- What the exercise asks
Gather all lines in the records below that include the word "like".

- Records to process
──────

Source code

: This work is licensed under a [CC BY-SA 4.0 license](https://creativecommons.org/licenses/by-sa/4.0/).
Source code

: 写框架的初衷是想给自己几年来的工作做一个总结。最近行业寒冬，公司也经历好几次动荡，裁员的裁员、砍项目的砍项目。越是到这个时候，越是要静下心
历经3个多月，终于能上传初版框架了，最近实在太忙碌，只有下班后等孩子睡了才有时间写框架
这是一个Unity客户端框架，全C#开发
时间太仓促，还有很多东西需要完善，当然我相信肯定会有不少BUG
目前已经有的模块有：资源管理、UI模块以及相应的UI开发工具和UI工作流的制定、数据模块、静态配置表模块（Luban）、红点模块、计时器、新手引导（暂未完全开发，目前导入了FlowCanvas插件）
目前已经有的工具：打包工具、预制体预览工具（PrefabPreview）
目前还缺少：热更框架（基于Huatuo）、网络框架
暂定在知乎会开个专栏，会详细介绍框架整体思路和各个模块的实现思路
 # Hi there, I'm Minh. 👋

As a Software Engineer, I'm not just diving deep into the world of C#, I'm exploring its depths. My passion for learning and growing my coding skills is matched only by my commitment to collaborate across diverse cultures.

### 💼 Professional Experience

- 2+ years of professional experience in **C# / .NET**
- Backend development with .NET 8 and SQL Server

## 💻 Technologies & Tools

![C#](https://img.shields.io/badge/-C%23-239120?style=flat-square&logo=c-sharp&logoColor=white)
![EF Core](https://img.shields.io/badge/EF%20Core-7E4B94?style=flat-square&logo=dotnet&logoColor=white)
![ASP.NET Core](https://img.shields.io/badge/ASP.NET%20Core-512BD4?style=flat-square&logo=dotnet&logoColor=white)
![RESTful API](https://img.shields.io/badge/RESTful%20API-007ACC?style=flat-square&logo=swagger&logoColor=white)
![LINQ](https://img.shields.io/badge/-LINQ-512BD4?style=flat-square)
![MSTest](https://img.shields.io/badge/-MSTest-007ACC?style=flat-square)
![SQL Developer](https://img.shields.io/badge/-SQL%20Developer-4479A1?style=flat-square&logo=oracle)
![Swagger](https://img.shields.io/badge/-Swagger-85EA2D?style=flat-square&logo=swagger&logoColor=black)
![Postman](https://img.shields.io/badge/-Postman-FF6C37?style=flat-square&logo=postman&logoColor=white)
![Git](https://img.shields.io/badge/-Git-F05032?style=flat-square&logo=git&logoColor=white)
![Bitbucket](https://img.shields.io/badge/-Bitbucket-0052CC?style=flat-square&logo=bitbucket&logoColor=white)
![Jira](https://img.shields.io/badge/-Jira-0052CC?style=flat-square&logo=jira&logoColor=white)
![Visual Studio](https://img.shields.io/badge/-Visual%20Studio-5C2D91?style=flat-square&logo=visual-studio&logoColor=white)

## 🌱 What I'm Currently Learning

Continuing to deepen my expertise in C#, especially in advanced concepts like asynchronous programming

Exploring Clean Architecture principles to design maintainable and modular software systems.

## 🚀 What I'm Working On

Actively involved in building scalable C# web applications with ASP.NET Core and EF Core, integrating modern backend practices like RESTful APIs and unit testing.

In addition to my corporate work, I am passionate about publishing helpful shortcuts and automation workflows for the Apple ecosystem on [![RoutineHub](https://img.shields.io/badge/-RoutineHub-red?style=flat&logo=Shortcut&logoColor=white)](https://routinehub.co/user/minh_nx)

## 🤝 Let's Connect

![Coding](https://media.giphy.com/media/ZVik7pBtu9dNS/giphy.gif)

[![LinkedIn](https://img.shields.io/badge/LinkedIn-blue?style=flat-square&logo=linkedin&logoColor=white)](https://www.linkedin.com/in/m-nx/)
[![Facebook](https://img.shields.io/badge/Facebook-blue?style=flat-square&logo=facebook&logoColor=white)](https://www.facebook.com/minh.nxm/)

──────

- Response to this task
Continuing to deepen my expertise in C#, especially in advanced concepts like asynchronous programming
Actively involved in building scalable C# web applications with ASP.NET Core and EF Core, integrating modern backend practices like RESTful APIs and unit testing.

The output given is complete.